Moringa oleifera, Cymbopogon, and Annona muricata have antioxidant, anticancer, anti-inflammatory, antidiabetic, antimicrobial, and many more positive effects in the human body. The drying kinetics of this plants were analyzed using a constructed indirect solar dryer type tunnel. It was possible to obtain optimum temperatures for drying (45–50°C), and drying times were significantly reduced by keeping these temperatures constant for a longer time throughout the day.

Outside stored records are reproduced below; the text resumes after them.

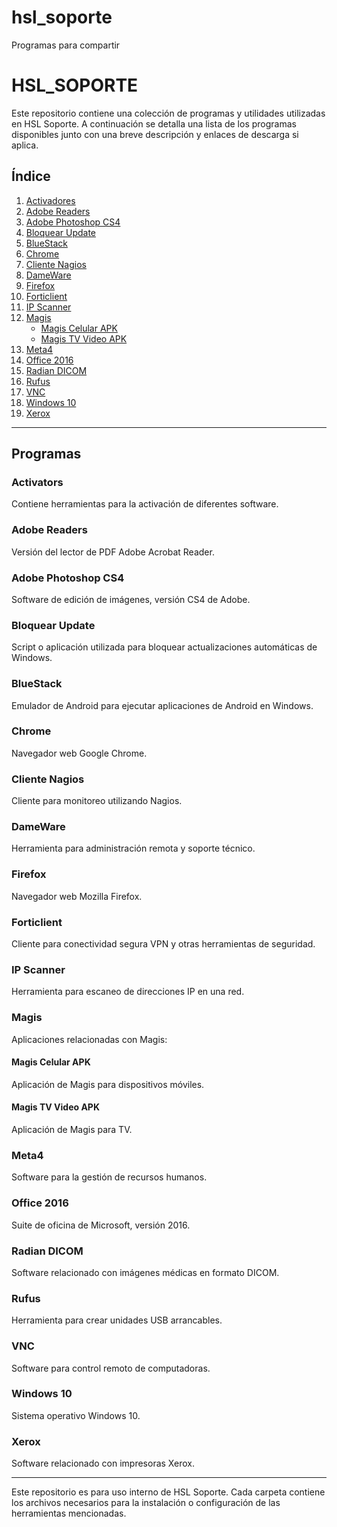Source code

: # hsl_soporte
Programas para compartir

# HSL_SOPORTE

Este repositorio contiene una colección de programas y utilidades utilizadas en HSL Soporte. A continuación se detalla una lista de los programas disponibles junto con una breve descripción y enlaces de descarga si aplica.

## Índice

1. [Activadores](programas/activadores)
2. [Adobe Readers](#adobe-readers)
3. [Adobe Photoshop CS4](#adobe-photoshop-cs4)
4. [Bloquear Update](#bloquear-update)
5. [BlueStack](#bluestack)
6. [Chrome](#chrome)
7. [Cliente Nagios](#cliente-nagios)
8. [DameWare](#dameware)
9. [Firefox](#firefox)
10. [Forticlient](#forticlient)
11. [IP Scanner](#ip-scanner)
12. [Magis](#magis)
    - [Magis Celular APK](#magis-celular-apk)
    - [Magis TV Video APK](#magis-tv-video-apk)
13. [Meta4](#meta4)
14. [Office 2016](#office-2016)
15. [Radian DICOM](#radian-dicom)
16. [Rufus](#rufus)
17. [VNC](#vnc)
18. [Windows 10](#windows-10)
19. [Xerox](#xerox)

---

## Programas

### Activators
Contiene herramientas para la activación de diferentes software.

### Adobe Readers
Versión del lector de PDF Adobe Acrobat Reader.

### Adobe Photoshop CS4
Software de edición de imágenes, versión CS4 de Adobe.

### Bloquear Update
Script o aplicación utilizada para bloquear actualizaciones automáticas de Windows.

### BlueStack
Emulador de Android para ejecutar aplicaciones de Android en Windows.

### Chrome
Navegador web Google Chrome.

### Cliente Nagios
Cliente para monitoreo utilizando Nagios.

### DameWare
Herramienta para administración remota y soporte técnico.

### Firefox
Navegador web Mozilla Firefox.

### Forticlient
Cliente para conectividad segura VPN y otras herramientas de seguridad.

### IP Scanner
Herramienta para escaneo de direcciones IP en una red.

### Magis
Aplicaciones relacionadas con Magis:

#### Magis Celular APK
Aplicación de Magis para dispositivos móviles.

#### Magis TV Video APK
Aplicación de Magis para TV.

### Meta4
Software para la gestión de recursos humanos.

### Office 2016
Suite de oficina de Microsoft, versión 2016.

### Radian DICOM
Software relacionado con imágenes médicas en formato DICOM.

### Rufus
Herramienta para crear unidades USB arrancables.

### VNC
Software para control remoto de computadoras.

### Windows 10
Sistema operativo Windows 10.

### Xerox
Software relacionado con impresoras Xerox.

---

Este repositorio es para uso interno de HSL Soporte. Cada carpeta contiene los archivos necesarios para la instalación o configuración de las herramientas mencionadas.
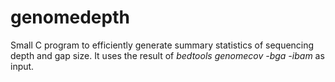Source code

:# genomedepth
Small C program to efficiently generate summary statistics of sequencing depth and gap size. It uses the result of *bedtools genomecov -bga -ibam* as input.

The quality of the plants at the end of drying was confirmed when obtaining average aw values of 4.4. The average final moisture content of the three medicinal plants varied between 0.8 and 1.5 g water/g dry matter. The moisture ratio was fitted to nine thin-layer drying mathematical models to select a suitable drying curve. The Modified Page and Page models showed the best fit to the experimental results. The time required to reach the equilibrium moisture content in all experiments varied between 250 and 350 min. The superior efficiency of the dryer allows a reduction of the important drying costs. This technology would allow agricultural producers to reduce costs while contributing to the improvement of the environment.